*YOUR OBJECTIVE*
Only lines holding "propCount" are wanted; copy each of them from the records below.

******

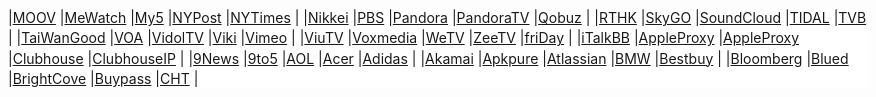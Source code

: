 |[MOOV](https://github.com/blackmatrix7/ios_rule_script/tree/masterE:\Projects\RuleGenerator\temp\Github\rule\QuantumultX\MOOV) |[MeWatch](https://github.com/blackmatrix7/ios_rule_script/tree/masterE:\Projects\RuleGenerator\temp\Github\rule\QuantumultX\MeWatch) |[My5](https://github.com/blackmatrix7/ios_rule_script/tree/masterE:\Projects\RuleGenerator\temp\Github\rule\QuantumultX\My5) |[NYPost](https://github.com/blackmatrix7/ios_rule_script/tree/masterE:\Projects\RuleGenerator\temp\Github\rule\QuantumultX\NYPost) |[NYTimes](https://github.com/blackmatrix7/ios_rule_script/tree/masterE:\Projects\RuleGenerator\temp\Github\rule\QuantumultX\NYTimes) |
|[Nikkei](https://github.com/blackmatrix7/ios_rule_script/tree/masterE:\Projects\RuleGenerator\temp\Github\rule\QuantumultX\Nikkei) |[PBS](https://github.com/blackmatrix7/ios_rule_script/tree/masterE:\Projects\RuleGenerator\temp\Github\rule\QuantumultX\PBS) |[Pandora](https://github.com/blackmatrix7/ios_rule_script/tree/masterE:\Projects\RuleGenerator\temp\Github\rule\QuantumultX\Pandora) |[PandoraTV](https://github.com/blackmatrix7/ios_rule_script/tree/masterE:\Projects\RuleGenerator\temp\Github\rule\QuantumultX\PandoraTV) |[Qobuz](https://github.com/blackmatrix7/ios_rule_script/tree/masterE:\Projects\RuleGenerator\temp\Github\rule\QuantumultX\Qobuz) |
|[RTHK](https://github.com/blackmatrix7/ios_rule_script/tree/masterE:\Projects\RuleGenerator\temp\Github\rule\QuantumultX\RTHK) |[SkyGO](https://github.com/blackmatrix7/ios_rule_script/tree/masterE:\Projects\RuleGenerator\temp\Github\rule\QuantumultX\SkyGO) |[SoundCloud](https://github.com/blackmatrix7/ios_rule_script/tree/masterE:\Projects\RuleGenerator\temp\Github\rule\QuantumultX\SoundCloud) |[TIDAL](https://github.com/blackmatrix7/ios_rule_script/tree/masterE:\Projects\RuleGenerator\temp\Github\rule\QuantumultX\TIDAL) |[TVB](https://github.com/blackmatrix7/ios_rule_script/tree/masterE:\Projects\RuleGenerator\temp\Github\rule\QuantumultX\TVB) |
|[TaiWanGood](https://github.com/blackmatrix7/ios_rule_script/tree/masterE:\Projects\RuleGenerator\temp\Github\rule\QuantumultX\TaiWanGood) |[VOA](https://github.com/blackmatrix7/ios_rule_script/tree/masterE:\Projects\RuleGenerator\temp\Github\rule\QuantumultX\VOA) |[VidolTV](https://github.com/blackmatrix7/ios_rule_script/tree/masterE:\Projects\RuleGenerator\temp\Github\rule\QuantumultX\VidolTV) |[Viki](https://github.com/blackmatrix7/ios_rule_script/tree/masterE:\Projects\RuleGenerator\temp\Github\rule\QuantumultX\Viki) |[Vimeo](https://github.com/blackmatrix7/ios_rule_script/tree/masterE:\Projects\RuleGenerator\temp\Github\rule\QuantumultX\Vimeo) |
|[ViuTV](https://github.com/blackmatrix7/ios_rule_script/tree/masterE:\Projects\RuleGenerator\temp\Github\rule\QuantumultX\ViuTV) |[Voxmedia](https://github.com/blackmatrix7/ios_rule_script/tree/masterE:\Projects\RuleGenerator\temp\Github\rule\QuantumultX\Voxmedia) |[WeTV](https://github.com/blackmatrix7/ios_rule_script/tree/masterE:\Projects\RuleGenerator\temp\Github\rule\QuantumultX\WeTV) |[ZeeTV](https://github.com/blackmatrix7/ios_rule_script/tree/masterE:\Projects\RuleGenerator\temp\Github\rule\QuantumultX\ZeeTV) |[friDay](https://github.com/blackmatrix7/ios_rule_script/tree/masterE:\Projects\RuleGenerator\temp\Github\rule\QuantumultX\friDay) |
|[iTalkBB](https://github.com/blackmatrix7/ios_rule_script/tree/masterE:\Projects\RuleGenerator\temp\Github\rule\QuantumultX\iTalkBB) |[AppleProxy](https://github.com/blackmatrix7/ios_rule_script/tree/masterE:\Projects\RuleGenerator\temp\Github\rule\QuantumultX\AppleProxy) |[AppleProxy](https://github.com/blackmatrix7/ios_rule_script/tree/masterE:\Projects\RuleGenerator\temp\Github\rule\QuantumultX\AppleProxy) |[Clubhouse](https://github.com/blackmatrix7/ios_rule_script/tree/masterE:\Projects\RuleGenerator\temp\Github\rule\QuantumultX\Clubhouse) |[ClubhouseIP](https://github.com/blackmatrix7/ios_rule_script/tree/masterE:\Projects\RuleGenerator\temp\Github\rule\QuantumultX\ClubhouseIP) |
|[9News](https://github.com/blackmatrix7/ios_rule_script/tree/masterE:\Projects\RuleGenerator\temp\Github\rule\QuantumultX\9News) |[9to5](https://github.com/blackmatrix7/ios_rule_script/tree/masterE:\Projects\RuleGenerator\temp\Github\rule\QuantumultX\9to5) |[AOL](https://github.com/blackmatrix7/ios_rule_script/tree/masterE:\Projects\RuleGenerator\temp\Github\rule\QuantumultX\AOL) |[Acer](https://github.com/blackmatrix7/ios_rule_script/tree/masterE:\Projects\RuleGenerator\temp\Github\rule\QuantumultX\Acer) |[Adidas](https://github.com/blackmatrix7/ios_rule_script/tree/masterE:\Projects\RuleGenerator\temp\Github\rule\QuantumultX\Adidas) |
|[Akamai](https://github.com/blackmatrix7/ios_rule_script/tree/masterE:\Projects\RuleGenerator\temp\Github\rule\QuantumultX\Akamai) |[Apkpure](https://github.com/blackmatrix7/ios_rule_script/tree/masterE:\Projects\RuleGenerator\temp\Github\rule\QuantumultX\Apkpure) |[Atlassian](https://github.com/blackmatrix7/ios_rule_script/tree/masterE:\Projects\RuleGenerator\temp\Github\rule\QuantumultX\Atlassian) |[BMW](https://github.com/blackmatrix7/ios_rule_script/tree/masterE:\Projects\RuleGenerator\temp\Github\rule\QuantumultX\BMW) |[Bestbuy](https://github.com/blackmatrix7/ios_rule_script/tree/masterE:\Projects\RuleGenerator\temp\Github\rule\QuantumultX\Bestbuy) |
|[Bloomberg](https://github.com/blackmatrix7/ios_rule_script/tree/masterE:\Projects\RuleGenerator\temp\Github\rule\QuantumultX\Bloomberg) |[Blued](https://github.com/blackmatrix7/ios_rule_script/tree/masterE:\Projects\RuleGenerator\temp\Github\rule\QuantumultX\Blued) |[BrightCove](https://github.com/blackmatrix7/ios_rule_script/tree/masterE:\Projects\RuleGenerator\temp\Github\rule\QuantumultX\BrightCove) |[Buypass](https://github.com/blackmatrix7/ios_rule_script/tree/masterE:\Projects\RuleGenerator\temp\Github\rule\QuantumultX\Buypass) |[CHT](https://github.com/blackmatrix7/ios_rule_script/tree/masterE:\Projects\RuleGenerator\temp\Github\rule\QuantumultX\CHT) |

******

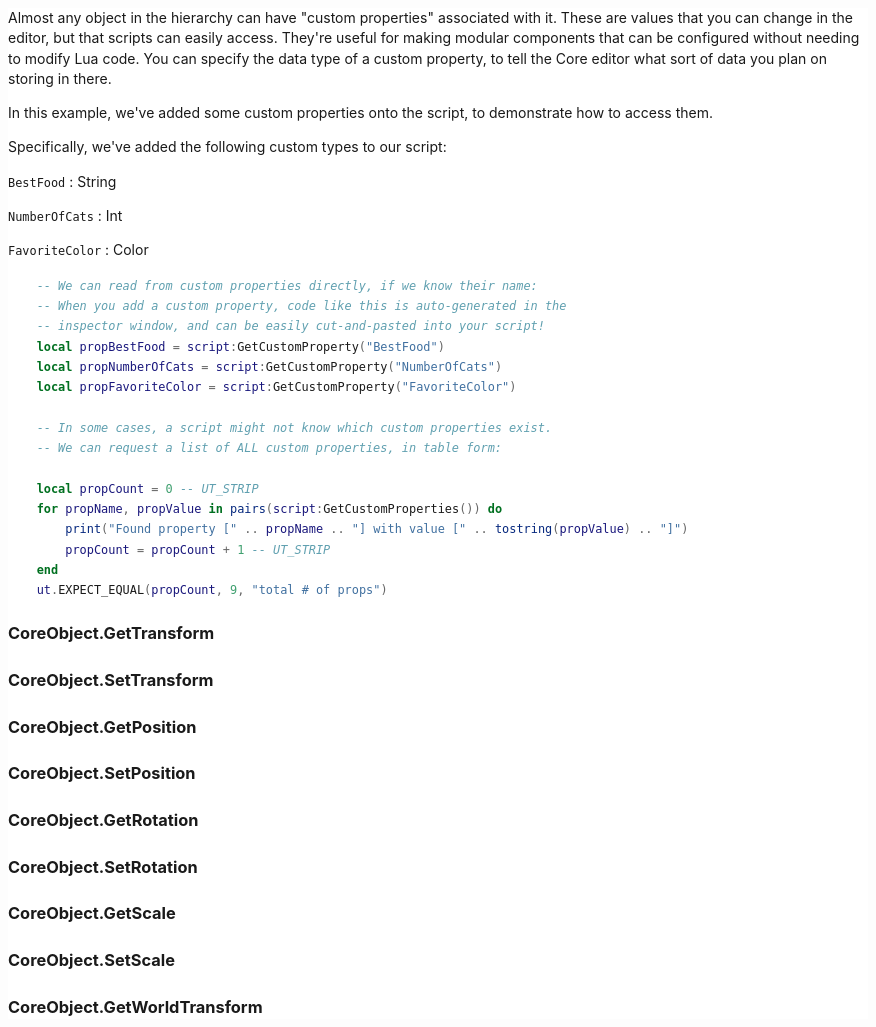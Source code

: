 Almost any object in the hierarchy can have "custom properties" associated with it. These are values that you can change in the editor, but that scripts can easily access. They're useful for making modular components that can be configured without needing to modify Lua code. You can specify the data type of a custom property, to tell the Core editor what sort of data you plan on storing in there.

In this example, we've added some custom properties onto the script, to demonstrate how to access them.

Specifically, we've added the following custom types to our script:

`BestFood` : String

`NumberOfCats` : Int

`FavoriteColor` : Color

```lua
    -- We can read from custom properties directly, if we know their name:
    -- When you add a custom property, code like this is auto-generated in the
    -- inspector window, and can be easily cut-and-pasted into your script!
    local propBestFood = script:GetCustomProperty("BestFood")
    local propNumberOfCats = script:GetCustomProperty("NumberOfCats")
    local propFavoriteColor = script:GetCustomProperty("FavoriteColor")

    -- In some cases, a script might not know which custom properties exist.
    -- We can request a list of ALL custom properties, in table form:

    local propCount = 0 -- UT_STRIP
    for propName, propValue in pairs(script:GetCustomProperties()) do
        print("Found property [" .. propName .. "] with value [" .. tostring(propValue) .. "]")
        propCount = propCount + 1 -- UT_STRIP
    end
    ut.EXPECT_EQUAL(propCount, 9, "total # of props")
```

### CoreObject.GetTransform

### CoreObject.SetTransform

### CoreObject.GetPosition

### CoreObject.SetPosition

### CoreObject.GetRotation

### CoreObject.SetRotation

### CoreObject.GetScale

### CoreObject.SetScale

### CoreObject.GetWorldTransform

******

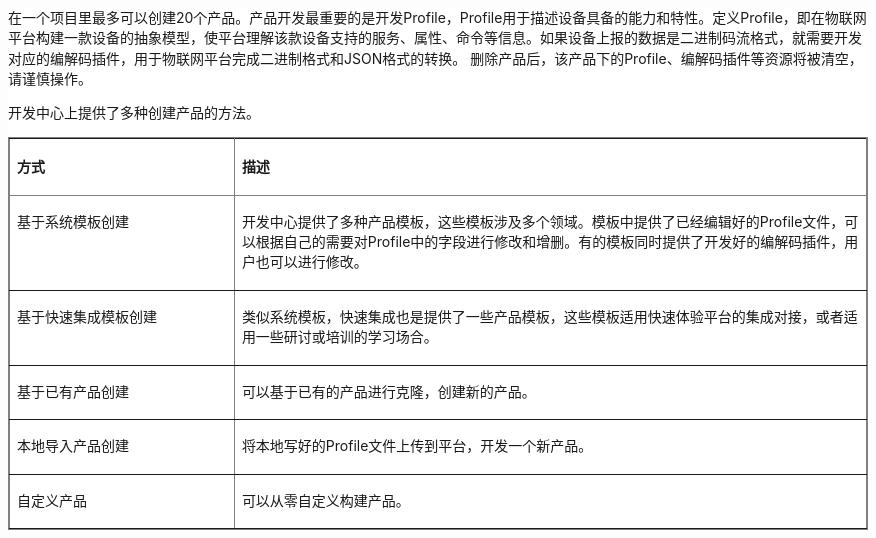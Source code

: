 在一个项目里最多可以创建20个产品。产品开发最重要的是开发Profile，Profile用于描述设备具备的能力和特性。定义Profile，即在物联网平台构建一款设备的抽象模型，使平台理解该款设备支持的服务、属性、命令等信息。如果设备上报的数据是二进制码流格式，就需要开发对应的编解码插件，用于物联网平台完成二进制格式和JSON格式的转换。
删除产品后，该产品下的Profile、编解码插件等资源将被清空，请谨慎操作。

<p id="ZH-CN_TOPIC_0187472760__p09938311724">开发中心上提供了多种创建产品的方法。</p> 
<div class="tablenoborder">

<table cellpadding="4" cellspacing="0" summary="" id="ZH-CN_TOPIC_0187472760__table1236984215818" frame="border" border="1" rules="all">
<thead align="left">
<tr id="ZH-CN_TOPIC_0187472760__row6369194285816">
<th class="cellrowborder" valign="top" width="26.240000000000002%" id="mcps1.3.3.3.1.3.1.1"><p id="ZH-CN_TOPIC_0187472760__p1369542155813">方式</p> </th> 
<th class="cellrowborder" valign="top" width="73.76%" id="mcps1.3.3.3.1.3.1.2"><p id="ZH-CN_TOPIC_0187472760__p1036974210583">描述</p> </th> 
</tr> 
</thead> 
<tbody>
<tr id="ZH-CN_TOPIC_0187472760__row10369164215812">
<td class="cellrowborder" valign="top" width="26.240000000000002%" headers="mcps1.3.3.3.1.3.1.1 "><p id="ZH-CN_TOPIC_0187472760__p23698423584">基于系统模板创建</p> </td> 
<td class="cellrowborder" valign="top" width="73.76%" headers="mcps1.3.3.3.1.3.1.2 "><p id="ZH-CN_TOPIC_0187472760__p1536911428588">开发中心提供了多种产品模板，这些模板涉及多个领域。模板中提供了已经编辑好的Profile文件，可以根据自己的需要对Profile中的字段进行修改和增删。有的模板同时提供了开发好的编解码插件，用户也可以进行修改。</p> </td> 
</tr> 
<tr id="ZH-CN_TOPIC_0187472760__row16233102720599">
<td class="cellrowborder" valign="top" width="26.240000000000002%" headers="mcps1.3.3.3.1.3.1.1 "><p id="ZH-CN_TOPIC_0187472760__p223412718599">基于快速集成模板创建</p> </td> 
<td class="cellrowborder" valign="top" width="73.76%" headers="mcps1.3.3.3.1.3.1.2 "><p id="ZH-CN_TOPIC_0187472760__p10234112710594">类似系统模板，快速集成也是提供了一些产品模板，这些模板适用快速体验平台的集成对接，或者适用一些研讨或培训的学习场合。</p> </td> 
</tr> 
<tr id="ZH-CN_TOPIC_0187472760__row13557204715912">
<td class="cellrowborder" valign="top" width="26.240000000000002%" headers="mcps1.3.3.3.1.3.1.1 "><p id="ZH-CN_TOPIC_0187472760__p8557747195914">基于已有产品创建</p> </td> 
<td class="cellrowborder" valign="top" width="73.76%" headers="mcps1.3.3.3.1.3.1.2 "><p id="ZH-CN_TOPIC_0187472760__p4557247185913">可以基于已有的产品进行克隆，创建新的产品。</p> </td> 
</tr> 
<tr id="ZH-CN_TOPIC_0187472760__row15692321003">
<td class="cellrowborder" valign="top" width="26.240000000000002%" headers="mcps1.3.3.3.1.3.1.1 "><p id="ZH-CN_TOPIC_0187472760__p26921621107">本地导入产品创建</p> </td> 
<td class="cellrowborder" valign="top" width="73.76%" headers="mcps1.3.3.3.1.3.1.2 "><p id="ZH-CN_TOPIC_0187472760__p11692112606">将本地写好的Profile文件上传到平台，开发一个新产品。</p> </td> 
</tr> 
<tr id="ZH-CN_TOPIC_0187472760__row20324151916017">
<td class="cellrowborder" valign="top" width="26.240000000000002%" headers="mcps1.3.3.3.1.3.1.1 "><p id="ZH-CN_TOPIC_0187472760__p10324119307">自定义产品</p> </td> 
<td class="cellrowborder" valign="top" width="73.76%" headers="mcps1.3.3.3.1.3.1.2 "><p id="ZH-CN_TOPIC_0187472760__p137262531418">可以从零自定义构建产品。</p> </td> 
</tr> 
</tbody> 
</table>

******

*EXERCISE ANSWER*
    local propCount = 0 -- UT_STRIP
        propCount = propCount + 1 -- UT_STRIP
    ut.EXPECT_EQUAL(propCount, 9, "total # of props")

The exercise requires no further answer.